Within months of the Self murder, Liam was stripped of his uniform and shown the door. It was the beginning of 37 years of shame and lies, which he still lives daily. Liam is still not “out” to many people close to him.

How could he tell anyone back then that his sexuality had been discovered by Garda headquarters and that he’d been sacked for being “a queer”? That’s what you were in 1980s Dublin, he says – not homosexual, not gay but “a queer”.

One or two friends who heard the whispers from inside the Garda now kept their distance from him. Nothing was ever said. They were just friends one day and then gone from his life the next.

He told everyone else he’d left the force because “the guards wasn’t for me after all”. He told his lies well; a little too well as it turned out. Nobody around him, not his family nor most of his friends, seemed to suspect a thing. He had nobody to confide in so he confided in nobody.

But the lie swallowed him. As Liam saw it, the Garda effectively told him he was dirty and unworthy. That damaging message came to mould him. He took it into his heart and resolved to hide his sexuality for the rest of his days.

I see gardaí in the Pride march recently and with the patrol cars decked out in the Pride colours. But I have no pride. They took that from me

Liam, thought about coming out in The Irish Times today; maybe telling those closest to him first and then letting the media do the rest.

But after much consideration he says he couldn’t do it. “I don’t think I’d be comfortable admitting my sexuality because that’s what this has done to me,” he says.

“It’s life in the shadows and a mask up all the time. I’m over 60 years of age now and I really don’t know how I’ve stayed sane. I’ve lived a lie for the best part of 40 years.”

Liam has written many times to the Department of Justice and to Garda Headquarters. About three years after his dismissal he asked to be reinstated. The reply stated his “situation would not be altered at this time”. That gave him hope.

“If it wasn’t at ‘this time’, maybe it would be at ‘some time’,” he says of his desperate logic.

More recent correspondence has involved him seeking information that would officially confirm he was wronged.
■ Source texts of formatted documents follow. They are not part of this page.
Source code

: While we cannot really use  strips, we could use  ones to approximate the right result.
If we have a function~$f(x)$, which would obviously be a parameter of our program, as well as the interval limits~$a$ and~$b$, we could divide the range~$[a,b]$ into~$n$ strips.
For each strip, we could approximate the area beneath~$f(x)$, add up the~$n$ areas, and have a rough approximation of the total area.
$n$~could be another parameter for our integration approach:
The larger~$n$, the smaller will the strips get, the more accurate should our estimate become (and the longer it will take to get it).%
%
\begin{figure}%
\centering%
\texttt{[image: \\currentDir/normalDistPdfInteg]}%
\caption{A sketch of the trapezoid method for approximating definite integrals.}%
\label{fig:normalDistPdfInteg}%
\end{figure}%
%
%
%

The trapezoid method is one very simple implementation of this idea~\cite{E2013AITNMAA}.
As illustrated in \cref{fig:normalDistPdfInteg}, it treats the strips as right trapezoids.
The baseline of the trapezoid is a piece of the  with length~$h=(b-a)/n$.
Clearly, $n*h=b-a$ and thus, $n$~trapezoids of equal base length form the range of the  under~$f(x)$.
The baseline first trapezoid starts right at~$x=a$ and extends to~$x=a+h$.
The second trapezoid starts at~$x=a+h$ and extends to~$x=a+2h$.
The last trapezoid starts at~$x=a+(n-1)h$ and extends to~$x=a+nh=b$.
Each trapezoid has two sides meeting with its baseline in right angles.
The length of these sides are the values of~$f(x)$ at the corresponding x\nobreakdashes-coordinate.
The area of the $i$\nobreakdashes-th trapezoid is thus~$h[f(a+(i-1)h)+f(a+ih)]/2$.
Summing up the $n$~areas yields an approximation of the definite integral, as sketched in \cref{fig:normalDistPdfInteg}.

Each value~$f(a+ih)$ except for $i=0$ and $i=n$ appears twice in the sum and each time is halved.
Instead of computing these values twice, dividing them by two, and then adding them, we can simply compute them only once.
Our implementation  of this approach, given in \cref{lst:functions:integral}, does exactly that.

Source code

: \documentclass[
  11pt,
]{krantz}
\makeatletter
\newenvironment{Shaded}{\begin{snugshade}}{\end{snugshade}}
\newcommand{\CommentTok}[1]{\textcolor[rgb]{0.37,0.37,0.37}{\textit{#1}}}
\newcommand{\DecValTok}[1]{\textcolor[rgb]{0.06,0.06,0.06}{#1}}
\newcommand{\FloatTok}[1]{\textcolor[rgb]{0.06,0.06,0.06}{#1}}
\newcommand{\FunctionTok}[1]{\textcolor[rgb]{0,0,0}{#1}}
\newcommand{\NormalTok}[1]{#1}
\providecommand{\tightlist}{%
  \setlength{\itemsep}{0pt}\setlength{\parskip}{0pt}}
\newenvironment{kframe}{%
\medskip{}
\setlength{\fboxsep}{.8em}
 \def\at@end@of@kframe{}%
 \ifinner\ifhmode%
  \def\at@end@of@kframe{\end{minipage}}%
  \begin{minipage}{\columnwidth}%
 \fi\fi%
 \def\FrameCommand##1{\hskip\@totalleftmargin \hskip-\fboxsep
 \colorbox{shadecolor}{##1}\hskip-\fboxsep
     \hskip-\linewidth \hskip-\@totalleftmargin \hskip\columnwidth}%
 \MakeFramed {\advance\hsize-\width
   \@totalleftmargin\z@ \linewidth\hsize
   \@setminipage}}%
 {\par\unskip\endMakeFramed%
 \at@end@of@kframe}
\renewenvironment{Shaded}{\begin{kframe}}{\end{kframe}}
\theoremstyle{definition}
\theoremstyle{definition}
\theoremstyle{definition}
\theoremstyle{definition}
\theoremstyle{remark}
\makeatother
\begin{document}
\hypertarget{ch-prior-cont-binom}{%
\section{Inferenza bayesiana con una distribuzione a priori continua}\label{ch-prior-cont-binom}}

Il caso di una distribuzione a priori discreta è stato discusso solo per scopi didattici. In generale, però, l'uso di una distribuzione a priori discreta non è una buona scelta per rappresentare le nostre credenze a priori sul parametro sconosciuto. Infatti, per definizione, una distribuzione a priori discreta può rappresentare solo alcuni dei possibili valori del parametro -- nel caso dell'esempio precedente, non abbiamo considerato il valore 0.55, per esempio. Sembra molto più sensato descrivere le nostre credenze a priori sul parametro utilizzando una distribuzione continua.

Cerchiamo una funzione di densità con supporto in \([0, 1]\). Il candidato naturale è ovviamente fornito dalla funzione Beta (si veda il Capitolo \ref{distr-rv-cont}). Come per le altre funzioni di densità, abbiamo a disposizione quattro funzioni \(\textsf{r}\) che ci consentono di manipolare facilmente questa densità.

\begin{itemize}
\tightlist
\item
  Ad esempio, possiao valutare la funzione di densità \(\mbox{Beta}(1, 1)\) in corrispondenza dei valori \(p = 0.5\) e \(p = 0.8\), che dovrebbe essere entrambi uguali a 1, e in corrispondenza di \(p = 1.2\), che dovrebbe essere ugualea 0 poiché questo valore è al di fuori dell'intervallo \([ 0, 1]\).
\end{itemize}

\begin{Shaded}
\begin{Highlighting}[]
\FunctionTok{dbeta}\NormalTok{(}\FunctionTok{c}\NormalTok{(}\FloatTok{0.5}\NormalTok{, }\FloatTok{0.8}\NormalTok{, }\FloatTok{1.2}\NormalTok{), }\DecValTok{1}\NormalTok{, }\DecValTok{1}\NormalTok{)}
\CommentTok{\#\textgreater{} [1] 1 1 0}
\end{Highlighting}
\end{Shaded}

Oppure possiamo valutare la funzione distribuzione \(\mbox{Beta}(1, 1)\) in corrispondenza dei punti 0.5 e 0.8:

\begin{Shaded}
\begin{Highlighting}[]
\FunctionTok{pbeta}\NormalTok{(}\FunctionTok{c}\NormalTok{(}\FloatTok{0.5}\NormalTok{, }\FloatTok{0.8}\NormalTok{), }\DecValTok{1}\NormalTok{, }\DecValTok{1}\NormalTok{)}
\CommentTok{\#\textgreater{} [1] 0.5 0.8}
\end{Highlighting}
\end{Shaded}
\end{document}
The recent case of former Garda member Majella Moynihan has encouraged him.

Moynihan spoke up about being charged in the 1980s with breaching the force’s disciplinary rules for having premarital sex with another garda, becoming pregnant and having a child. She gave her son up for adoption, saying she was put under pressure to do so, before eventually leaving the Garda early.

Like Moynihan, Liam wants his official records from the time. He has his personnel file but there is nothing in it about why or how his time in the force ended.

“I just cease to exist,” he says of his file ending with letters from senior officers recommending he be retained in service at the expiry of his two-year probationary period.

In one appraisal, apparently during the Garda’s vetting procedure, there are remarks in his file about his “conduct and character” generally.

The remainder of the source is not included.